Dirks, M, Pflugrad, H, Haag, K et al. · Journal of viral hepatitis · 2017 · DOI
This study looked at whether people who had hepatitis C virus (HCV) infection experience long-lasting fatigue, mood problems, and memory difficulties even after the virus is cleared from their body. Researchers found that 85% of HCV patients reported chronic fatigue and about half experienced depression or anxiety, regardless of whether they still had active virus or had been treated. The findings suggest HCV may cause lasting brain-related effects that persist even after successful treatment.
This study is relevant to ME/CFS research because it demonstrates that viral infections can cause persistent neuropsychiatric and cognitive dysfunction that outlasts viral clearance, a pattern potentially paralleling ME/CFS. The finding that cognitive deficits exist independently of fatigue and mood suggests distinct pathological mechanisms, informing investigation of post-viral syndromes like ME/CFS.

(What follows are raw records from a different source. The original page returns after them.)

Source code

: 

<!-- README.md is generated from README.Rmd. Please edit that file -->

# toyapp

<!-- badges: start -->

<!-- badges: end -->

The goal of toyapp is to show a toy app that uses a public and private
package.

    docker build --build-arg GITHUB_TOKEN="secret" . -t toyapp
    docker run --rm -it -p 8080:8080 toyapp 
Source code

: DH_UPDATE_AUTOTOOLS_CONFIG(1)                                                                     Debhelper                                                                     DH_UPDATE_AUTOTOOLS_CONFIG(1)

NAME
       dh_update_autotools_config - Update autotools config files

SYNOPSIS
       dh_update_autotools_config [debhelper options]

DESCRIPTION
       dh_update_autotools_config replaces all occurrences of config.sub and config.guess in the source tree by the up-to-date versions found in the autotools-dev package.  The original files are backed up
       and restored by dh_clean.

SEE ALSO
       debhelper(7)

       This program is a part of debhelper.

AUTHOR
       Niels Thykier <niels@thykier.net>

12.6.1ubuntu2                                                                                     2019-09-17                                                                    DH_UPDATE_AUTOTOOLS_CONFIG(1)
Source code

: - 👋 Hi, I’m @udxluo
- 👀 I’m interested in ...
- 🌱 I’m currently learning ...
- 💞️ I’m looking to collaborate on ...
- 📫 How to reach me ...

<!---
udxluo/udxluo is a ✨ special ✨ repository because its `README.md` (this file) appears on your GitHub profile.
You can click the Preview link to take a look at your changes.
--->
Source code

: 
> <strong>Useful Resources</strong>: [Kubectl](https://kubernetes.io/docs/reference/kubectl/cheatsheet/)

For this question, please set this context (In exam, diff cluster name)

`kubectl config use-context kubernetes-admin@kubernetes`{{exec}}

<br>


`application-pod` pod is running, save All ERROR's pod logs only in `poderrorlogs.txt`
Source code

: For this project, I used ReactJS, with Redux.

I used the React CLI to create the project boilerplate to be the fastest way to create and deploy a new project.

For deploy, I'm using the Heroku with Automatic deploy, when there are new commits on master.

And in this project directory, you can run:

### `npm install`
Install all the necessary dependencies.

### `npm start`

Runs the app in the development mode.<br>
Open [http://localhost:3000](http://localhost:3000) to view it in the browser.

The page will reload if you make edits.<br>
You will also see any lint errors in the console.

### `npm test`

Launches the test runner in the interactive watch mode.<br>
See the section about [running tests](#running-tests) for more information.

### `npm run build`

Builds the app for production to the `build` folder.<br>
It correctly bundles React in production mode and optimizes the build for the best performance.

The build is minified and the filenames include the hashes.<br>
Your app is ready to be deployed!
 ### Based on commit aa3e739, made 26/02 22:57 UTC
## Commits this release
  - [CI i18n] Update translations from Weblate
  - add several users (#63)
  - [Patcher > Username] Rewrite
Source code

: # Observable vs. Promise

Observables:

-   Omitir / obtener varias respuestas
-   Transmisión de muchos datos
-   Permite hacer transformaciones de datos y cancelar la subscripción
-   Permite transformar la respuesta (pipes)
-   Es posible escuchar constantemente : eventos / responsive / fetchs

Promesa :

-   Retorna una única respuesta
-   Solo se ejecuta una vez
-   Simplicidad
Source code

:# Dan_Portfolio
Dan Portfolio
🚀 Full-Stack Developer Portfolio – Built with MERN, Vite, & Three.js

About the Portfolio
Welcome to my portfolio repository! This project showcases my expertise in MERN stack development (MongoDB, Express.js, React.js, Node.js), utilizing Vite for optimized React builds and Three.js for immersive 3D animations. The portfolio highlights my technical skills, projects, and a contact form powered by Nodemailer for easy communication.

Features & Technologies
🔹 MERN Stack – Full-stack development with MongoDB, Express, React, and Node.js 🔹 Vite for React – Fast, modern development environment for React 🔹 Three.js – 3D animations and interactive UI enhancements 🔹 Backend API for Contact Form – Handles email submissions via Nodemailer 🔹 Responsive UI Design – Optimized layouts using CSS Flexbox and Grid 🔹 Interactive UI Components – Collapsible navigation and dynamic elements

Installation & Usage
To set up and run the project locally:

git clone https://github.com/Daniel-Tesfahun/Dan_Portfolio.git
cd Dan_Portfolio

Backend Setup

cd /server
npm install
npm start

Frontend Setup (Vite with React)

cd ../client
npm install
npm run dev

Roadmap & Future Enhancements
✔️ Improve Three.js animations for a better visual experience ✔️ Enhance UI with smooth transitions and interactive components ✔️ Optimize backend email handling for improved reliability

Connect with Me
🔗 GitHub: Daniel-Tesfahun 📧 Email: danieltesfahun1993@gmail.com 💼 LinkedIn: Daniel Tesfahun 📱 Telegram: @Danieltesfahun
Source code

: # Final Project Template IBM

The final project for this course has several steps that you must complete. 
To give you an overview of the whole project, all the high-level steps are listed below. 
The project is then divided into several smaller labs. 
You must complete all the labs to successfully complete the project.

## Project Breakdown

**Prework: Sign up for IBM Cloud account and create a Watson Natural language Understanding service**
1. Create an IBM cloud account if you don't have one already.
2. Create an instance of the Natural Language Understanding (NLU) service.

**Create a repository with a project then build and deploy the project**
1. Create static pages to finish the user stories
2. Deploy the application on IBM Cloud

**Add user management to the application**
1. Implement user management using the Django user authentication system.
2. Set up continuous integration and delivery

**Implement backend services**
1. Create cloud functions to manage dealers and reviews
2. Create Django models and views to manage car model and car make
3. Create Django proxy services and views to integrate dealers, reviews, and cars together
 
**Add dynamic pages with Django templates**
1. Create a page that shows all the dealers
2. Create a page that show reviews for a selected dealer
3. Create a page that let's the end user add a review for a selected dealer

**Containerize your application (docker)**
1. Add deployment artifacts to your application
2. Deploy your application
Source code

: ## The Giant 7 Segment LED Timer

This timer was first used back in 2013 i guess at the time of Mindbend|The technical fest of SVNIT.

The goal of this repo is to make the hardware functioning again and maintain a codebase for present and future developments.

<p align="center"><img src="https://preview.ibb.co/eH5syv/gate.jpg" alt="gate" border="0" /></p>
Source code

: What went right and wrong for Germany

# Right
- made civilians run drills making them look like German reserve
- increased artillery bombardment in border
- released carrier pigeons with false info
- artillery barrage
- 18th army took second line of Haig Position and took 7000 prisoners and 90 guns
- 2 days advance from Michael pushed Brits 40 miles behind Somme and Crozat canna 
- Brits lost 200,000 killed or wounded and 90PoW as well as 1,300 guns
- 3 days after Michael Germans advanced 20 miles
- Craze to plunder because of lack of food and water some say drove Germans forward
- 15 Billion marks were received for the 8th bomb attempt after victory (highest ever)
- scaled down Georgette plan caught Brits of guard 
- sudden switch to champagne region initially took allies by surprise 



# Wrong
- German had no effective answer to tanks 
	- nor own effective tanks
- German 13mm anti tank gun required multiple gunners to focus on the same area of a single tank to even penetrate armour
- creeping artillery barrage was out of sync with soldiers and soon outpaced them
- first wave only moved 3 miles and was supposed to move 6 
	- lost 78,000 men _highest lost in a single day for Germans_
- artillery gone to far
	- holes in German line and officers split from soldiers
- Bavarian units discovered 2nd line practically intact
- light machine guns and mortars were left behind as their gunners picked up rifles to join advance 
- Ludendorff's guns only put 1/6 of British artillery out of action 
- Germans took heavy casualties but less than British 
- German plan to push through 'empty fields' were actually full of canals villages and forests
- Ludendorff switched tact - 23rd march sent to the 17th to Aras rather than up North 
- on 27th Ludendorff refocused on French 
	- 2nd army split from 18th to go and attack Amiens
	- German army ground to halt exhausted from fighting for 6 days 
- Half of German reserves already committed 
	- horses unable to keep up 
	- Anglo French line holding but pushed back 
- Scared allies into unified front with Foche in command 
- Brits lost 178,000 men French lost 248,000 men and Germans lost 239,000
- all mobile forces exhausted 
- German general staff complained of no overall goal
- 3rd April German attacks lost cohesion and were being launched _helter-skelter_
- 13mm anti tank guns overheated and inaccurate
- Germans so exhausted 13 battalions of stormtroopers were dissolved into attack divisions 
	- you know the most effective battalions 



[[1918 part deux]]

This cross-sectional study cannot establish causation or mechanism—it shows association between HCV exposure and symptoms but not whether HCV directly caused the neuropsychiatric dysfunction or whether other factors contributed. The study does not prove that viral clearance failure or reactivation is responsible; symptoms may reflect persistent immune activation or brain inflammation from prior infection. Findings from an HCV cohort may not directly translate to ME/CFS, which has different epidemiology and pathophysiology.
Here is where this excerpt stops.